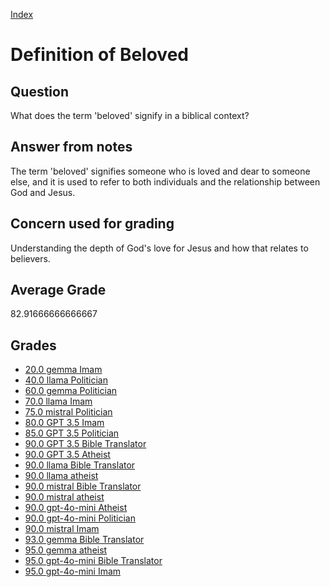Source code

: 
[Index](../../index.md)
# Definition of Beloved
## Question
What does the term 'beloved' signify in a biblical context?

## Answer from notes
The term 'beloved' signifies someone who is loved and dear to someone else, and it is used to refer to both individuals and the relationship between God and Jesus.

## Concern used for grading
Understanding the depth of God's love for Jesus and how that relates to believers.

## Average Grade
82.91666666666667

## Grades
 * [20.0 gemma Imam](../answers/gemma_Imam/Definition_of_Beloved.md)
 * [40.0 llama Politician](../answers/llama_Politician/Definition_of_Beloved.md)
 * [60.0 gemma Politician](../answers/gemma_Politician/Definition_of_Beloved.md)
 * [70.0 llama Imam](../answers/llama_Imam/Definition_of_Beloved.md)
 * [75.0 mistral Politician](../answers/mistral_Politician/Definition_of_Beloved.md)
 * [80.0 GPT 3.5 Imam](../answers/GPT_3.5_Imam/Definition_of_Beloved.md)
 * [85.0 GPT 3.5 Politician](../answers/GPT_3.5_Politician/Definition_of_Beloved.md)
 * [90.0 GPT 3.5 Bible Translator](../answers/GPT_3.5_Bible_Translator/Definition_of_Beloved.md)
 * [90.0 GPT 3.5 Atheist](../answers/GPT_3.5_Atheist/Definition_of_Beloved.md)
 * [90.0 llama Bible Translator](../answers/llama_Bible_Translator/Definition_of_Beloved.md)
 * [90.0 llama atheist](../answers/llama_atheist/Definition_of_Beloved.md)
 * [90.0 mistral Bible Translator](../answers/mistral_Bible_Translator/Definition_of_Beloved.md)
 * [90.0 mistral atheist](../answers/mistral_atheist/Definition_of_Beloved.md)
 * [90.0 gpt-4o-mini Atheist](../answers/gpt-4o-mini_Atheist/Definition_of_Beloved.md)
 * [90.0 gpt-4o-mini Politician](../answers/gpt-4o-mini_Politician/Definition_of_Beloved.md)
 * [90.0 mistral Imam](../answers/mistral_Imam/Definition_of_Beloved.md)
 * [93.0 gemma Bible Translator](../answers/gemma_Bible_Translator/Definition_of_Beloved.md)
 * [95.0 gemma atheist](../answers/gemma_atheist/Definition_of_Beloved.md)
 * [95.0 gpt-4o-mini Bible Translator](../answers/gpt-4o-mini_Bible_Translator/Definition_of_Beloved.md)
 * [95.0 gpt-4o-mini Imam](../answers/gpt-4o-mini_Imam/Definition_of_Beloved.md)
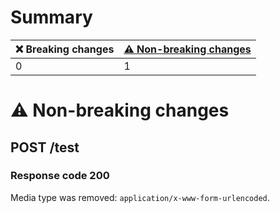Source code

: # Summary

| ❌ Breaking changes | [⚠️ Non-breaking changes](#non-breaking-changes) |
|---------------------|--------------------------------------------------|
| 0                   | 1                                                |

# <span id="non-breaking-changes"></span>⚠️ Non-breaking changes

## **POST** /test

### Response code 200

Media type was removed: `application/x-www-form-urlencoded`.
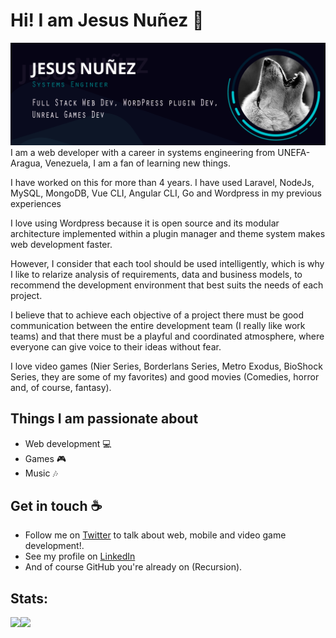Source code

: # Hi! I am Jesus Nuñez :wave:
<img src="https://raw.githubusercontent.com/Cro22/Cro22/master/banner-cro22.png" alt="banner that says Jesus Nuñez - Full Stack Web Dev, WordPress plugin Dev,  Unreal Games Dev">
I am a web developer with a career in systems engineering from UNEFA-Aragua, Venezuela, I am a fan of learning new things.

I have worked on this for more than 4 years. I have used Laravel, NodeJs, MySQL, MongoDB, Vue CLI, Angular CLI, Go and Wordpress in my previous experiences

I love using Wordpress because it is open source and its modular architecture implemented within a plugin manager and theme system makes web development faster.

However, I consider that each tool should be used intelligently, which is why I like to relarize analysis of requirements, data and business models, to recommend the development environment that best suits the needs of each project.

I believe that to achieve each objective of a project there must be good communication between the entire development team (I really like work teams) and that there must be a playful and coordinated atmosphere, where everyone can give voice to their ideas without fear.

I love video games (Nier Series, Borderlans Series, Metro Exodus, BioShock Series, they are some of my favorites) and good movies (Comedies, horror and, of course, fantasy). 

## Things I am passionate about

- Web development :computer:
- Games :video_game:
- Music :notes:


## Get in touch :coffee:

- Follow me on [Twitter](https://twitter.com/wolfdeerdev) to talk about web, mobile and video game development!.
- See my profile on [LinkedIn](https://www.linkedin.com/in/cro22/)
- And of course GitHub you're already on (Recursion).

## Stats:
<a href="https://github.com/cro22">
  <img align="left" src="https://github-readme-stats.vercel.app/api/top-langs/?username=Cro22&show_icons=true&theme=tokyonight&show_icons=true&count_private=true" />
</a>
<a href="https://github.com/cro22">
  <img align="left" src="https://github-readme-stats.vercel.app/api?username=Cro22&line_height=27&show_icons=true&theme=tokyonight&show_icons=true&count_private=true" />
</a>
<!--
**Cro22/Cro22** is a ✨ _special_ ✨ repository because its `README.md` (this file) appears on your GitHub profile.

Here are some ideas to get you started:

- 🔭 I’m currently working on ...
- 🌱 I’m currently learning ...
- 👯 I’m looking to collaborate on ...
- 🤔 I’m looking for help with ...
- 💬 Ask me about ...
- 📫 How to reach me: ...
- 😄 Pronouns: ...
- ⚡ Fun fact: ...
-->
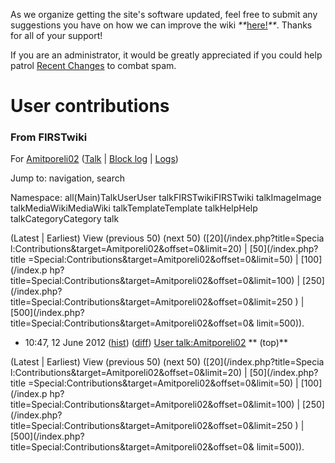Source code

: As we organize getting the site's software updated, feel free to submit any
suggestions you have on how we can improve the wiki
_**_[here!](/index.php/User:Hallry/Suggestions "User:Hallry/Suggestions"
)_**_. Thanks for all of your support!

If you are an administrator, it would be greatly appreciated if you could help
patrol [Recent Changes](/index.php/Special:Recentchanges
"Special:Recentchanges" ) to combat spam.

# User contributions

### From FIRSTwiki

For [Amitporeli02](/index.php?title=User:Amitporeli02&action=edit
"User:Amitporeli02" ) ([Talk](/index.php/User_talk:Amitporeli02 "User
talk:Amitporeli02" ) | [Block
log](/index.php?title=Special:Log&type=block&page=User:Amitporeli02
"Special:Log" ) | [Logs](/index.php?title=Special:Log&user=Amitporeli02
"Special:Log" ))

Jump to: navigation, search

Namespace:  all(Main)TalkUserUser talkFIRSTwikiFIRSTwiki talkImageImage
talkMediaWikiMediaWiki talkTemplateTemplate talkHelpHelp talkCategoryCategory
talk

(Latest | Earliest) View (previous 50) (next 50) ([20](/index.php?title=Specia
l:Contributions&target=Amitporeli02&offset=0&limit=20) | [50](/index.php?title
=Special:Contributions&target=Amitporeli02&offset=0&limit=50) | [100](/index.p
hp?title=Special:Contributions&target=Amitporeli02&offset=0&limit=100) | [250]
(/index.php?title=Special:Contributions&target=Amitporeli02&offset=0&limit=250
) | [500](/index.php?title=Special:Contributions&target=Amitporeli02&offset=0&
limit=500)).

  * 10:47, 12 June 2012 ([hist](/index.php?title=User_talk:Amitporeli02&action=history "User talk:Amitporeli02" )) ([diff](/index.php?title=User_talk:Amitporeli02&diff=prev&oldid=138334 "User talk:Amitporeli02" )) [User talk:Amitporeli02](/index.php/User_talk:Amitporeli02 "User talk:Amitporeli02" ) ** (top)**

(Latest | Earliest) View (previous 50) (next 50) ([20](/index.php?title=Specia
l:Contributions&target=Amitporeli02&offset=0&limit=20) | [50](/index.php?title
=Special:Contributions&target=Amitporeli02&offset=0&limit=50) | [100](/index.p
hp?title=Special:Contributions&target=Amitporeli02&offset=0&limit=100) | [250]
(/index.php?title=Special:Contributions&target=Amitporeli02&offset=0&limit=250
) | [500](/index.php?title=Special:Contributions&target=Amitporeli02&offset=0&
limit=500)).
------------
> _AIM OF THE EXERCISE_:
What lines in the material mention "because"? Copy every one of them.

> _SOLUTION_:
I love using Wordpress because it is open source and its modular architecture implemented within a plugin manager and theme system makes web development faster.
**Cro22/Cro22** is a ✨ _special_ ✨ repository because its `README.md` (this file) appears on your GitHub profile.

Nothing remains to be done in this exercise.